##### AVAILABLE DATA

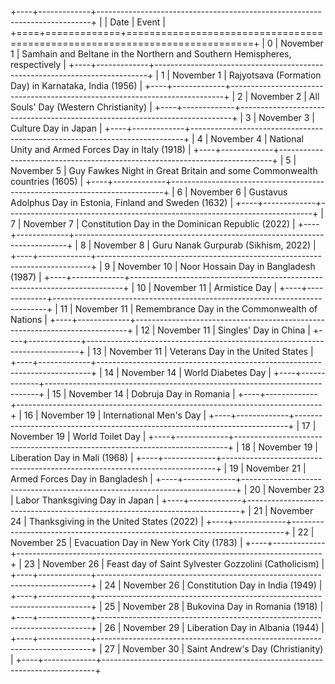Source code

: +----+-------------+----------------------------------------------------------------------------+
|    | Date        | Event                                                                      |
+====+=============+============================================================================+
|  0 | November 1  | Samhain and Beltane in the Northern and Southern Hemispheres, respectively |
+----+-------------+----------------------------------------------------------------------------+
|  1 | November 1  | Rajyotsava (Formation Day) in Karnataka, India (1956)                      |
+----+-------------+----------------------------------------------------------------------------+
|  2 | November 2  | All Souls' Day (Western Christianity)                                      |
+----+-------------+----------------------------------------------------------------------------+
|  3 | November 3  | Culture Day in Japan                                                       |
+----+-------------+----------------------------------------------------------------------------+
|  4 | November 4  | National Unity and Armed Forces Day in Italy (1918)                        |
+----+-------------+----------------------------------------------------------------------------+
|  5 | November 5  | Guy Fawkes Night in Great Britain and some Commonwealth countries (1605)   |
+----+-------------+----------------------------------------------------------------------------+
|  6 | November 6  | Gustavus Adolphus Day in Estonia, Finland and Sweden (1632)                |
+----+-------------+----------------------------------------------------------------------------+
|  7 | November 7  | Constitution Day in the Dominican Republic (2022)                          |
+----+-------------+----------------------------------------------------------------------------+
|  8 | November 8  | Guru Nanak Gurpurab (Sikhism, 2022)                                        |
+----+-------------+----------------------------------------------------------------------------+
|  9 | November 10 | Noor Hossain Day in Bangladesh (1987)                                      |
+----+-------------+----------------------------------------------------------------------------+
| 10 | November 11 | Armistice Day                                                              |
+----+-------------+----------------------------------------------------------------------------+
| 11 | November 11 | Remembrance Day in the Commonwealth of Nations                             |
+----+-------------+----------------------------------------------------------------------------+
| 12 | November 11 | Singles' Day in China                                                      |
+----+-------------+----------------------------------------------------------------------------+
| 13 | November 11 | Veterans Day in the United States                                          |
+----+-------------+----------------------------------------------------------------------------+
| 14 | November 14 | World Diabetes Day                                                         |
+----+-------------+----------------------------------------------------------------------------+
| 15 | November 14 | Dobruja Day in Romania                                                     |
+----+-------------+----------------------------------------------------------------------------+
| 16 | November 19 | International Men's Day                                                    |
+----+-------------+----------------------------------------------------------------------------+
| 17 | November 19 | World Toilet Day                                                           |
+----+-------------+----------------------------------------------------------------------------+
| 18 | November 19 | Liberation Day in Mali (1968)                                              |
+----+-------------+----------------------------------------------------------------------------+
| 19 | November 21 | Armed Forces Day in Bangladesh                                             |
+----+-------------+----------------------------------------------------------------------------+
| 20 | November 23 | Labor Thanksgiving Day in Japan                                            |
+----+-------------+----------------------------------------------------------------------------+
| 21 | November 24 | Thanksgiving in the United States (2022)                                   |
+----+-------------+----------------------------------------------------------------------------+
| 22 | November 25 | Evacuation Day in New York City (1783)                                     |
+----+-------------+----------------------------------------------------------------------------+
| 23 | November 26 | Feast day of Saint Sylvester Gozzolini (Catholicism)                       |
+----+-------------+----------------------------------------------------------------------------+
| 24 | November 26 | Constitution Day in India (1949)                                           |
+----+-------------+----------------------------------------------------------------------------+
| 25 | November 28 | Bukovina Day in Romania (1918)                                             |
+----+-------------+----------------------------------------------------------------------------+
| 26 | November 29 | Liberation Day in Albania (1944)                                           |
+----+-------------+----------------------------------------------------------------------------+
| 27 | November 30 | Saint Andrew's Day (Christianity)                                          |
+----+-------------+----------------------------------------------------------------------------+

##########
##### AVAILABLE DATA

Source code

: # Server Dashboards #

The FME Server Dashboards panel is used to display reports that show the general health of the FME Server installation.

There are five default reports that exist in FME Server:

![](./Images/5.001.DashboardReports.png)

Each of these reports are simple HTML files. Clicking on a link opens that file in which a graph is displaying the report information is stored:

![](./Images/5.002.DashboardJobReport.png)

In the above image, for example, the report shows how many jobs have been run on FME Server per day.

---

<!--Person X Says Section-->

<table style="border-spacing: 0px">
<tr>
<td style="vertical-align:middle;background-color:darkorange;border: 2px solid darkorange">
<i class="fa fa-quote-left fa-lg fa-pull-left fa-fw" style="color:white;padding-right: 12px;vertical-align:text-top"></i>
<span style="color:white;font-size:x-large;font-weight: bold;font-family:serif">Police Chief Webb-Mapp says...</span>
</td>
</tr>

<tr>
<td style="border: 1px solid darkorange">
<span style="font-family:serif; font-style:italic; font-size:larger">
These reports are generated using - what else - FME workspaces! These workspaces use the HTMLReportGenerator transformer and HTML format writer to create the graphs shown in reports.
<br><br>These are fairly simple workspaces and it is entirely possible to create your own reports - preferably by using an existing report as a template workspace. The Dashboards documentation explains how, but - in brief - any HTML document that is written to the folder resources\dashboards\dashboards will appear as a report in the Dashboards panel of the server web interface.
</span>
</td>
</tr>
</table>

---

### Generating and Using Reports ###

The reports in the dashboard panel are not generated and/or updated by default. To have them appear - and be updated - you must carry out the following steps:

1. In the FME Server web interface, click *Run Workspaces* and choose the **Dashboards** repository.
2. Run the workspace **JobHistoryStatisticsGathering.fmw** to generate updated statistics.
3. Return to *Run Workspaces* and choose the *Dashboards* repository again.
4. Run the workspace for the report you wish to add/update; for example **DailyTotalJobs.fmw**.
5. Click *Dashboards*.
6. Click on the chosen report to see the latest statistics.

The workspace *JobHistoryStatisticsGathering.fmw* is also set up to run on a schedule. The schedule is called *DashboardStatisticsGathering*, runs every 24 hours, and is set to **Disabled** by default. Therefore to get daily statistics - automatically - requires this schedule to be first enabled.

##########
##### AVAILABLE DATA

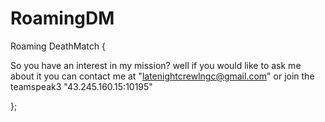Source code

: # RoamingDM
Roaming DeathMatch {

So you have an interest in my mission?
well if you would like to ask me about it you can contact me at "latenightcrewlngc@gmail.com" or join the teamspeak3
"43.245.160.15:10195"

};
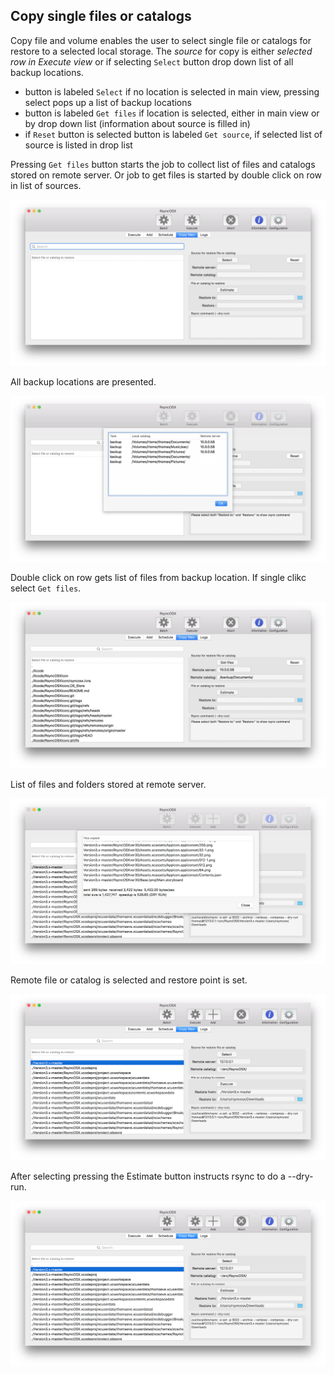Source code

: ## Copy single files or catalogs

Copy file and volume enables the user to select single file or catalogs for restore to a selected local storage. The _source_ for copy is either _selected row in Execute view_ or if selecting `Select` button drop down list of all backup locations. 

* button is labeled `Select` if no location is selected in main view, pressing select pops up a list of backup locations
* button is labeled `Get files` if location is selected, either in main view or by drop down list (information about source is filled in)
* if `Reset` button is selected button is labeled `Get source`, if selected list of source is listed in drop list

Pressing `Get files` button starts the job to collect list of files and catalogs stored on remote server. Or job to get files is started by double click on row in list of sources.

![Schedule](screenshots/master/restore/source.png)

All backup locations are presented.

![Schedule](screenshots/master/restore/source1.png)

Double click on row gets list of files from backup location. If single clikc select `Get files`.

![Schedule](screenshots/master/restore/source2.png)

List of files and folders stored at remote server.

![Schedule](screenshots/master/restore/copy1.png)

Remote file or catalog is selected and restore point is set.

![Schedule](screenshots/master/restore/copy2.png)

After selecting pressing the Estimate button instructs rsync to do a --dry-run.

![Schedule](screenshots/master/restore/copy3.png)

##########

TASK GOAL: Check each line above for the string "Bangladesh" and copy every line that has it.

YOUR RESPONSE:
|  9 | November 10 | Noor Hossain Day in Bangladesh (1987)                                      |
| 19 | November 21 | Armed Forces Day in Bangladesh                                             |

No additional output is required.